Archive for 03/09/2010

Job losses and risk sentiment

This morning’s NFP said job losses were not as bad as expected, and job gains in the private sector were slightly larger than expected.

The immediate result was a spike in risk appetite and and decline in gold. The dollar moved down and the Yen pairs moved up but have drifted down again. Even though oil fell, CAD is up against the dollar. And even though gold fell, AUD is up against the dollar and Yen.

Gold has bumped up against its recent all-time high this week, but it now looks like that level has been rejected. We could be in for a decline that’s signficant, though it’s too early to tell. Silver, on the other hand, is holding up and this week almost got to its last high near $20.

Considering that silver is especially vulnerable to manipulation, thanks to a highly concentrated and obscenely large short position by two banks, it seems to be holding strong. However, this may be due to the current sense that the economy may be ok, as seen in the new rally in equities. The S&P broke above 1100 this morning but has since drifted lower. That level could be a high-water mark in the months ahead. Or maybe we have a real rally unfolding.

One roadmap of the near-term future is as follows:

Equities stage a minor rally for a week or two. Then they fall again, and a market event - black swan, if you will - causes a big decline, scaring everyone into thinking about deflation. Gold may go down in that wave. Then the Fed announces full-blown Quantitative Easing, round 2 (or 3 if the current half measure is round 2), and that causes some move up in equities. But the dollar, after spiking in the crash, then drops like a stone and gold starts its final run to the heavens.

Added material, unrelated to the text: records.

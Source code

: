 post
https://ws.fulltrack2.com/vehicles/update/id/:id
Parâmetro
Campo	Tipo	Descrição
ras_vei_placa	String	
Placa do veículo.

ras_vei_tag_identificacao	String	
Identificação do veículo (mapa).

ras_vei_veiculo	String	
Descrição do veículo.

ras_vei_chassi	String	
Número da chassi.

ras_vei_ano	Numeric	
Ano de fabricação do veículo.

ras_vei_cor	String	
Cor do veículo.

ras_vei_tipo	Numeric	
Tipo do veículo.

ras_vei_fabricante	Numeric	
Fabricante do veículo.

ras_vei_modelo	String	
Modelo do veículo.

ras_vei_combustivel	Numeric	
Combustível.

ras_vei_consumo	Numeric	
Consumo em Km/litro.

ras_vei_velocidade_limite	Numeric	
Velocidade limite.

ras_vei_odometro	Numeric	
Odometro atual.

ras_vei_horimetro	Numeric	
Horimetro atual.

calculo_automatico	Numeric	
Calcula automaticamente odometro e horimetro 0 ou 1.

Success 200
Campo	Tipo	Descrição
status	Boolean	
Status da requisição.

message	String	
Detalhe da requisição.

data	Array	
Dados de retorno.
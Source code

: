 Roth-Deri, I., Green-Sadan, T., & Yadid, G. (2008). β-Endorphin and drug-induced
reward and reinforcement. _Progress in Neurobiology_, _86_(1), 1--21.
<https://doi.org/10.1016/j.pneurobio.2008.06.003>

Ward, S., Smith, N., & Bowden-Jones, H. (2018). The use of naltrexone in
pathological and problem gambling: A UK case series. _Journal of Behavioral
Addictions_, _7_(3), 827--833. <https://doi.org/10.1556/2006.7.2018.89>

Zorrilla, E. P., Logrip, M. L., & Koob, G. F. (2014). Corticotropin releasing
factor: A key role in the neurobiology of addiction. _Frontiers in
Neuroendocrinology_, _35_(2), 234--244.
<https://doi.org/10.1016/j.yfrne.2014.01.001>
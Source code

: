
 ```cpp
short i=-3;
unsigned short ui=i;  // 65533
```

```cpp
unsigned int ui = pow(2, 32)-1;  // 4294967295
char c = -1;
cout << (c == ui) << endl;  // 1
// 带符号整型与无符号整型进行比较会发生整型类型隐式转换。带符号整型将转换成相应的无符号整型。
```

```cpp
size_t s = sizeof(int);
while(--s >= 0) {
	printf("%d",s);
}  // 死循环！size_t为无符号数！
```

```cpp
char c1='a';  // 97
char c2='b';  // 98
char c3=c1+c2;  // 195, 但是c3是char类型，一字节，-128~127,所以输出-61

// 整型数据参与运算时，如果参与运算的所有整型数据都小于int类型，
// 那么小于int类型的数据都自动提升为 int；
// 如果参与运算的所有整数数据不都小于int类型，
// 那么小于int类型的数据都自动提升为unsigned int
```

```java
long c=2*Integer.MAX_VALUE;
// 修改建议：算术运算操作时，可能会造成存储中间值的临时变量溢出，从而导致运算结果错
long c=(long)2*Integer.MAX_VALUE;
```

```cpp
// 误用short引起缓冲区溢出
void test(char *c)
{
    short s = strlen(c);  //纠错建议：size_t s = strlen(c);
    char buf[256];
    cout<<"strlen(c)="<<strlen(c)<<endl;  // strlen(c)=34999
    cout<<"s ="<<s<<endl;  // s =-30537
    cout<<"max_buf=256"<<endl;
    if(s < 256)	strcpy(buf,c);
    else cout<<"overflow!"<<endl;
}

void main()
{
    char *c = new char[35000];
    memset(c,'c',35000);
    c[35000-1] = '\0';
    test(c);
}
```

I kind of hope it plays out that way because it would be an excellent way to ride gold. But this is conjecture. The dollar is weak enough right now, and yet again we see gold dropping against a rising Euro. So we may see gold act as a safe haven during a general crash. And then, there may be no crash and equities conclusively prove they are on the recovery path.

Summer officially ends on Monday in the US. Then traders are back to work in force and volumes should pick up. The rest of this month should be interesting. The true reality should be evident soon.